I know disliking critics is hardly a hot take, but seriously: whatever with those guys. And too much of fan culture ends up mirroring critics. Such bland, boyey tastes all around. I’m hitting pause on another post about spooky gay crushes and time-traveling to praise a new movie--Umma kills it! Umma is the good basic horror movie for the girls and the gays, in theaters at the time of this writing (probs on streaming by the time you’re reading this/i even post it). Seems like it's attracting negative reviews which makes me sad. Stop reading this and see it if you haven’t. As always, i’ll spoil.

Umma is an odd blend of moods, a prestigey horror with schlock jump scares and, i mean this like a compliment, a look of low production value. It’s not so polished, languorously edited, and picture-perfect compositional as something like The Vitch, Hereditery, or, most recently, X (all movies i didn’t like so i won’t go into them to remain in theme with my blog’s positive title).

As a mommy-is-scary movie, Umma comes across like the cheaper cousin of The Babadook, although it's more complex thematically. I feel like writer-director Iris K. Shim maybe had her sights on A24 when initially concocting her script, but thankfully the project was instead picked up by producer Sam Raimi, a gentleman of taste and distinction. That’s not completely sarcastic! After all, his producing credits include the finest television series of all time, Xena: Warrior Princess. Our guy Sam has a track record of bringing it with the delights. I like to imagine him benignly overseeing the inclusion of all those cartoonish whoosh sound effects that occasionally grace Umma. If this was an A24 movie it would probably be (or feel like) a half hour longer, padded with ostentatious drama and tiresome ye olde misogyny (i’m looking at you Hereditary and The Vitch). I forget who i saw tweet something like this (i thiiiiink Jenny Nicholson) but we desperately need a Scream style satire of modern prestigious horror. I was kinda hoping Scream 2022 would be that, partially because it would be a new direction for the franchise, and i was disappointed when it merely name-dropped that type of movie without playing with their cliches and tropes.

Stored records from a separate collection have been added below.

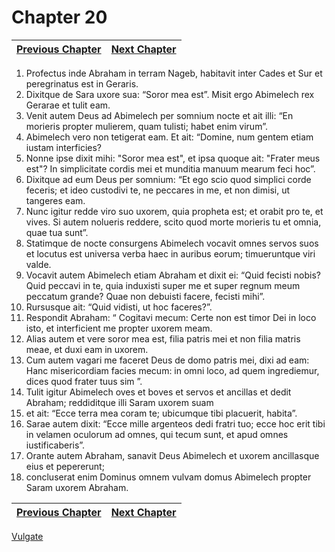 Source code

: # Chapter 20
| [Previous Chapter](Chapter%2019.md)| [Next Chapter](Chapter%2021.md) |
| --- | --- |
1. Profectus inde Abraham in terram Nageb, habitavit inter Cades et Sur et peregrinatus est in Geraris.
2. Dixitque de Sara uxore sua: “Soror mea est”. Misit ergo Abimelech rex Gerarae et tulit eam.
3. Venit autem Deus ad Abimelech per somnium nocte et ait illi: “En morieris propter mulierem, quam tulisti; habet enim virum”.
4. Abimelech vero non tetigerat eam. Et ait: “Domine, num gentem etiam iustam interficies?
5. Nonne ipse dixit mihi: "Soror mea est", et ipsa quoque ait: "Frater meus est"? In simplicitate cordis mei et munditia manuum mearum feci hoc”.
6. Dixitque ad eum Deus per somnium: “Et ego scio quod simplici corde feceris; et ideo custodivi te, ne peccares in me, et non dimisi, ut tangeres eam.
7. Nunc igitur redde viro suo uxorem, quia propheta est; et orabit pro te, et vives. Si autem nolueris reddere, scito quod morte morieris tu et omnia, quae tua sunt”.
8. Statimque de nocte consurgens Abimelech vocavit omnes servos suos et locutus est universa verba haec in auribus eorum; timueruntque viri valde.
9. Vocavit autem Abimelech etiam Abraham et dixit ei: “Quid fecisti nobis? Quid peccavi in te, quia induxisti super me et super regnum meum peccatum grande? Quae non debuisti facere, fecisti mihi”.
10. Rursusque ait: “Quid vidisti, ut hoc faceres?”.
11. Respondit Abraham: “ Cogitavi mecum: Certe non est timor Dei in loco isto, et interficient me propter uxorem meam.
12. Alias autem et vere soror mea est, filia patris mei et non filia matris meae, et duxi eam in uxorem.
13. Cum autem vagari me faceret Deus de domo patris mei, dixi ad eam: Hanc misericordiam facies mecum: in omni loco, ad quem ingrediemur, dices quod frater tuus sim ”.
14. Tulit igitur Abimelech oves et boves et servos et ancillas et dedit Abraham; reddiditque illi Saram uxorem suam
15. et ait: “Ecce terra mea coram te; ubicumque tibi placuerit, habita”.
16. Sarae autem dixit: “Ecce mille argenteos dedi fratri tuo; ecce hoc erit tibi in velamen oculorum ad omnes, qui tecum sunt, et apud omnes iustificaberis”.
17. Orante autem Abraham, sanavit Deus Abimelech et uxorem ancillasque eius et pepererunt;
18. concluserat enim Dominus omnem vulvam domus Abimelech propter Saram uxorem Abraham.

| [Previous Chapter](Chapter%2019.md)| [Next Chapter](Chapter%2021.md) |
| --- | --- |

[Vulgate](../Vulgateindex.md)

Like a lot of prestige horror, Umma is a bleak-minded, well-acted family drama where psychological tension finds expression in spooky shit. Sandra Oh is Amanda, a second-generation immigrant woman on the verge of several nervous breakdowns: her long separated Korean mom recently ate it and she can’t bring herself to literally bury the past; she remains triggered by electricity to the point of living off the grid, because her now dead mom livewire tortured her when she was a kid, and the empty nest looms as her daughter Chris considers college against her expressed desire she remain home and continue assisting her with the maintenance of beehives for a folksy honey business.

Amanda’s abusive mom enjoys a post-death self-realization as an intense haunt after Amanda receives a quick visit from an estranged relative. Stern uncle so-and-so delivers a chest containing the matriarch's ashes. This chest of ominous portent contains some mementos as well, like a traditional Korean robe and mask. Not surprisingly, these items quickly start going off most supernaturally.

There’s a great moment late in the movie when Amanda, in a fit, half-assedly digs a hole and shoves in the chest, forgetting to include the robe. Then, as she tries to walk away, the fully anthropomorphized and animated ghost robe jump scares out at her. With a charmingly angry stride, ghost robe drags her by the foot right on back to that piece of shit shallow grave, saying “you call that a burial! I’ll show you a burial!” So good! In these divisive times, ghost robe may not be the dom hero we want, but she’s the dom hero we deserve. What can i say, i have a crush. Bury me mommy! Drag me to hell!

Although she escapes the viciously matronly clasp of ghost robe, Sandra Oh eventually ends up pulled underground by scary mom, where she confronts her person-to-person, mama e mama, in a dreamy memory space. It’s a well done dramatic moment. There’s no tidy resolution, or even mutual acceptance. All Amanda gains is an understanding of her mom as a full person, someone beyond an all-powerful tormentor, someone smaller and sadder than she imagined. Despite the ghost’s tearful protests, Amanda departs from her pain just as she did in real life. Also, this scene opens with focus on a framed photograph of Amanda’s umma helping her blow out birthday cake candles and it's quietly heartbreaking.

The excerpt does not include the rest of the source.